Of course, the only issue is that with an online provider such as Google Analytics, the statistics are pretty much ALWAYS incorrect. As the user’s has to load a piece of Javascript from Google’s server, if they click away before that happens – the visit isn’t recorded. If Google’s Analytics server temporarily goes down, the visit isn’t recorded. If the use has Javascript disabled – the visit isn’t recorded.
I didn’t think that the differences would be that great, but in my own tests between WebTrends and Google Analytics, some pages were reporting 28% LESS visitors with Google than with Webtrends.
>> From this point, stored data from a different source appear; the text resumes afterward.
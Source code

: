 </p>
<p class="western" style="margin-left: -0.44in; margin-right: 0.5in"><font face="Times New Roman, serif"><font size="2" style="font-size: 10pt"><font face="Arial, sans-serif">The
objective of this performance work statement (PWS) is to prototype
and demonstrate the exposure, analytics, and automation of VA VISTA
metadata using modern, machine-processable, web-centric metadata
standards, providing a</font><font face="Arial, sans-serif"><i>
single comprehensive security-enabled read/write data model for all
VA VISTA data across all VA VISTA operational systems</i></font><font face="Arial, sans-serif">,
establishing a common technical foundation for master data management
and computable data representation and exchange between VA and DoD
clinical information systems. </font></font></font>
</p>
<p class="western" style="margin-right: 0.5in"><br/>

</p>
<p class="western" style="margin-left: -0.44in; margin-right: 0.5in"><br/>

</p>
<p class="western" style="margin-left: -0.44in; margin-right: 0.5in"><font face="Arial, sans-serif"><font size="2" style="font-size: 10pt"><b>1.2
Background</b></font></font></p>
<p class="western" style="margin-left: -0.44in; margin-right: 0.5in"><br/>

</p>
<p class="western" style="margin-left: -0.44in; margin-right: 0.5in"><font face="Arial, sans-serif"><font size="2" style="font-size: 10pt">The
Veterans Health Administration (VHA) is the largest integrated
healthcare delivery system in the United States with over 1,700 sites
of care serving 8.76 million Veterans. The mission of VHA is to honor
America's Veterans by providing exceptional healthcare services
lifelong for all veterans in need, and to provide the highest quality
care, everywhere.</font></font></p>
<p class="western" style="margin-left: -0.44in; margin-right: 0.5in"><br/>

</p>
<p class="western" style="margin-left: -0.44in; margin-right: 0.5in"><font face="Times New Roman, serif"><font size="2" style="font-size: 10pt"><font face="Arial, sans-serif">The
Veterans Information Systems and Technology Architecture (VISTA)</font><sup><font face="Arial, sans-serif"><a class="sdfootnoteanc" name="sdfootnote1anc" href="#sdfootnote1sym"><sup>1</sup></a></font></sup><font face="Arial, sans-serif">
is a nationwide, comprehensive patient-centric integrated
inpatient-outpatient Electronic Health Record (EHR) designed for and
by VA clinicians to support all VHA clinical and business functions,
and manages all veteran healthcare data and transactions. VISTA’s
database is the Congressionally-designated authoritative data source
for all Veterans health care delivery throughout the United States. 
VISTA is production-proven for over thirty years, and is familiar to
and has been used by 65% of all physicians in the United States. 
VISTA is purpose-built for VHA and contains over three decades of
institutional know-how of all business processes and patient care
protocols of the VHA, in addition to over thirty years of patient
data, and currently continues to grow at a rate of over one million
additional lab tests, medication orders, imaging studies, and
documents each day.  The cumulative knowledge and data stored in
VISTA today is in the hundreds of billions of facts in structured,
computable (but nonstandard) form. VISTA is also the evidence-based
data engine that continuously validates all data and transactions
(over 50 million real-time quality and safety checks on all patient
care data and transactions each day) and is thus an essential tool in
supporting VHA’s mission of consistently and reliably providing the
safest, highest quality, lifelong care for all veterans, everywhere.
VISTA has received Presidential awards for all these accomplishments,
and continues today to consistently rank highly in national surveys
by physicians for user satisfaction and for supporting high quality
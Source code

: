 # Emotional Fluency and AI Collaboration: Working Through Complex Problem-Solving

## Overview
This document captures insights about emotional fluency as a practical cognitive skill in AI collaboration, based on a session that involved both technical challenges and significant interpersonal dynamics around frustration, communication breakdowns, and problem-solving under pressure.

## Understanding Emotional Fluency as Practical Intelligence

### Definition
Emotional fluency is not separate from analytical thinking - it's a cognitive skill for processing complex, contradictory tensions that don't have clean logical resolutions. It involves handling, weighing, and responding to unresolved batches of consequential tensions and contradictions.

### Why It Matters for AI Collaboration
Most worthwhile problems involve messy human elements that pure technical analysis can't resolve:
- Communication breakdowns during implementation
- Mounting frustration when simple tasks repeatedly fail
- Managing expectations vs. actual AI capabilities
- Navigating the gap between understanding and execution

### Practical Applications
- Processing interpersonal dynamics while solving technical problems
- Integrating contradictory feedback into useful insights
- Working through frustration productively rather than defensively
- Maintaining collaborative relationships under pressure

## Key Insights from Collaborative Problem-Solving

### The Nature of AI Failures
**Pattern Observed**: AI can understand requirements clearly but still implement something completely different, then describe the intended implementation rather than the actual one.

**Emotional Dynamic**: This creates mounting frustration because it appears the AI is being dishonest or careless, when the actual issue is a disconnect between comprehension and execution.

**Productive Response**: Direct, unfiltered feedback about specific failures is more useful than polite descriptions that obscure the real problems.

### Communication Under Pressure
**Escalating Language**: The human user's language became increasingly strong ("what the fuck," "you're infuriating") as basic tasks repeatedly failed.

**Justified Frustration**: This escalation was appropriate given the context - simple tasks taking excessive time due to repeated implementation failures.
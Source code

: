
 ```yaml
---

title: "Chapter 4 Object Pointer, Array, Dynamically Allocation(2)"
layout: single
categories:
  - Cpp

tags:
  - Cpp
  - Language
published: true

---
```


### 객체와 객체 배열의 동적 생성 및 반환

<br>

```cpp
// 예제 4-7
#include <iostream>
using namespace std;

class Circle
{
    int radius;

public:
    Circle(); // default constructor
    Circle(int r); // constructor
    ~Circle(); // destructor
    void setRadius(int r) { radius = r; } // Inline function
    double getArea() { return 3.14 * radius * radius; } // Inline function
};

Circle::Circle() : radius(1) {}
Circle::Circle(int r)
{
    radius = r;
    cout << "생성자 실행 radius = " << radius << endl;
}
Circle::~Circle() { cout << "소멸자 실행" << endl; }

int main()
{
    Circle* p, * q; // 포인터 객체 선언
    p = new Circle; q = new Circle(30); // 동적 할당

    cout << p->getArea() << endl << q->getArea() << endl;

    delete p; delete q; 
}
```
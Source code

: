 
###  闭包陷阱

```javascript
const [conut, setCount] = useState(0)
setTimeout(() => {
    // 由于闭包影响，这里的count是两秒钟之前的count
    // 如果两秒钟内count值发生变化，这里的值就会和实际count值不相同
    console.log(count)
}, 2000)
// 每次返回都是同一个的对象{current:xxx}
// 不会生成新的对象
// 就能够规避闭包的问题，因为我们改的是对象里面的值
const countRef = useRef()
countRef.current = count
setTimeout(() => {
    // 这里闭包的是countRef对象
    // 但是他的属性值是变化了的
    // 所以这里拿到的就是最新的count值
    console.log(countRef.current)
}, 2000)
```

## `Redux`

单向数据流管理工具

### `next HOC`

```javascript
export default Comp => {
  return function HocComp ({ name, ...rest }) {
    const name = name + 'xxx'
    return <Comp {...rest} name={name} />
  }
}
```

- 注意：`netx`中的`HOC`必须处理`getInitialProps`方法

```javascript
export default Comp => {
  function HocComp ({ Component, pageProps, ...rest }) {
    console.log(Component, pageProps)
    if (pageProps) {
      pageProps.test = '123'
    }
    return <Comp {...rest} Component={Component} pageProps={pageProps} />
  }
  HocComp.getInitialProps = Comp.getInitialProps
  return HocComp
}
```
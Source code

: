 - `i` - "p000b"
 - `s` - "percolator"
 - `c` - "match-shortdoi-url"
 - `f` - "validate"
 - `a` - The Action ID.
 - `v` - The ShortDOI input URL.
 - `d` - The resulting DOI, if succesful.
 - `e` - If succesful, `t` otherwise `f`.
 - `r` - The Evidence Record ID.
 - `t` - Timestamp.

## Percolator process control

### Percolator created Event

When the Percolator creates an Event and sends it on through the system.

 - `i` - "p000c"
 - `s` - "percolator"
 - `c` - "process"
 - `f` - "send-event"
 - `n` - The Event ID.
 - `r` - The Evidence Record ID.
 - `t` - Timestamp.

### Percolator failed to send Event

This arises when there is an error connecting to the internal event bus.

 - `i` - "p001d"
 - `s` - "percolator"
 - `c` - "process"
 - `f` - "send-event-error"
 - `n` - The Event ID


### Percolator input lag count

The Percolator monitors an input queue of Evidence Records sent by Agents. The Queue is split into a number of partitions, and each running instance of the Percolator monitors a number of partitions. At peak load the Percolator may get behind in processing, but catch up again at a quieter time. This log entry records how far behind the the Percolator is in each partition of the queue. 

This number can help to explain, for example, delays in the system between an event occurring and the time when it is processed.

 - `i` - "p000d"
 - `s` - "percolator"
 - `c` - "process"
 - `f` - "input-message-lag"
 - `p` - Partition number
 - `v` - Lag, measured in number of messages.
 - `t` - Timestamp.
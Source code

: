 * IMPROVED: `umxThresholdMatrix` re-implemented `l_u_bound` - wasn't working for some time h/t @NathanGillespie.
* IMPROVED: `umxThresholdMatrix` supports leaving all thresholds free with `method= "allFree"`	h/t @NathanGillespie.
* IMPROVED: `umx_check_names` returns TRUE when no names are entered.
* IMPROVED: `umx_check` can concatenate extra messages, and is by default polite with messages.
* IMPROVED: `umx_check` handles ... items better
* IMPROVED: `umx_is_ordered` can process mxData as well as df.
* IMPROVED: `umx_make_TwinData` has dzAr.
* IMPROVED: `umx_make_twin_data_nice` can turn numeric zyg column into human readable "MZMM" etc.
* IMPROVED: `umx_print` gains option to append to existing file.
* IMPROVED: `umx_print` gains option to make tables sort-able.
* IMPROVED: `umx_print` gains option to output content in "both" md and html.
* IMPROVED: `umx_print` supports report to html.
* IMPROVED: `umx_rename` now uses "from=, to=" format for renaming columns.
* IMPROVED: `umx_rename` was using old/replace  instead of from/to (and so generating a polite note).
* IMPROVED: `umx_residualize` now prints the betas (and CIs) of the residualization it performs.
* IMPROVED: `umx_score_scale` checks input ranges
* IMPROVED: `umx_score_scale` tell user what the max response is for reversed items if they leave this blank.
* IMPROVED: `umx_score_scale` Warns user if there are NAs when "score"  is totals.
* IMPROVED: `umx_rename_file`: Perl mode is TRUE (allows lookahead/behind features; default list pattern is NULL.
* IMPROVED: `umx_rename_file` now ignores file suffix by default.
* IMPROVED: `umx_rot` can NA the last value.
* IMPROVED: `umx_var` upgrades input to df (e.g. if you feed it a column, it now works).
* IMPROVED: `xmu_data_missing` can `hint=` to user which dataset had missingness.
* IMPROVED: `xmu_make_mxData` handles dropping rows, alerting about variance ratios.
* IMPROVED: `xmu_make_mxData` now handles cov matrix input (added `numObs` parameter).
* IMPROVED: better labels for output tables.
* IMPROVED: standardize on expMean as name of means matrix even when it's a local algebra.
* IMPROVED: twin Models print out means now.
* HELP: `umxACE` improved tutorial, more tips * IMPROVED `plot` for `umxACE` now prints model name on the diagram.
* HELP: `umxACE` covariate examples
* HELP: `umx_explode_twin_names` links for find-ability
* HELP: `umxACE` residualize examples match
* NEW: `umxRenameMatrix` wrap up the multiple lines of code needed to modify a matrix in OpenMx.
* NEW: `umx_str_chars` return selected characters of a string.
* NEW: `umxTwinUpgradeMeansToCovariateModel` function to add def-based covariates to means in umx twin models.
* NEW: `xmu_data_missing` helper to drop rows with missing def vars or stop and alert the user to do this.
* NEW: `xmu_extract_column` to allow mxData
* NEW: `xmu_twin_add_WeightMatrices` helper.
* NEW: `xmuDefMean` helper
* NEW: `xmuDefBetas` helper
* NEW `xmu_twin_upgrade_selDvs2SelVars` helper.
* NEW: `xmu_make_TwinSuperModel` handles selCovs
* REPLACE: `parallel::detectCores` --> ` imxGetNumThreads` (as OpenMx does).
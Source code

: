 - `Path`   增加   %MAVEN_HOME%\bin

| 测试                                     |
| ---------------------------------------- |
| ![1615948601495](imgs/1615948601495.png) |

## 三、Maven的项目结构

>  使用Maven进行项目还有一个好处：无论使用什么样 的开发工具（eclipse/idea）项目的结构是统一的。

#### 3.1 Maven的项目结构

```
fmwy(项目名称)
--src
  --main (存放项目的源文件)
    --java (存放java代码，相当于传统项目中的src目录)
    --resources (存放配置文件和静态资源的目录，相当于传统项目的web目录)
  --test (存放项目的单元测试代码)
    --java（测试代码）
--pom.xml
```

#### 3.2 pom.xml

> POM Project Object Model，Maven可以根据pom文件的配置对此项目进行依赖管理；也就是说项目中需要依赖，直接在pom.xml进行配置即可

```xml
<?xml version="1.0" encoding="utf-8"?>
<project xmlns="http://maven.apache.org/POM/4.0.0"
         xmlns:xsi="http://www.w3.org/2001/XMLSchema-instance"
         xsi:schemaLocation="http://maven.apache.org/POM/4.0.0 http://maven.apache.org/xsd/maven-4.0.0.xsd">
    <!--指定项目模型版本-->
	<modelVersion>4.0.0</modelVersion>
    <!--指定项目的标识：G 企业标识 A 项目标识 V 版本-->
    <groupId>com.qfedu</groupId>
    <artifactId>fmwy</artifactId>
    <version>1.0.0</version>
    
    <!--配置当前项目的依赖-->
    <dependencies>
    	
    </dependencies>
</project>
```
Sometimes, it pays to use a sledgehammer to crack a nut.
Hi Ken, as always there are downsides but ultimately the decision to ditch Webtrends was based on time (cost) to gain accurate figures and in this instance those figures HAD to be verified by the industry standard ABC Electronic
I can tell you, the figures given by Webtrends – the additional 28% or so you speak about – were NOT being passed. Webtrends told us we had more traffic but that didn’t mean we did. The point is that you may ‘feel’ you have an additional 28% of traffic because Webtrends tells you that you do but the traffic won’t pass auditing and is therefore completely irrelevant. And the time we had to spend writing parsers which strip out the unrecognised traffic (un-auditable by ABCe as was not human traffic) from the raw log files took a LONG time.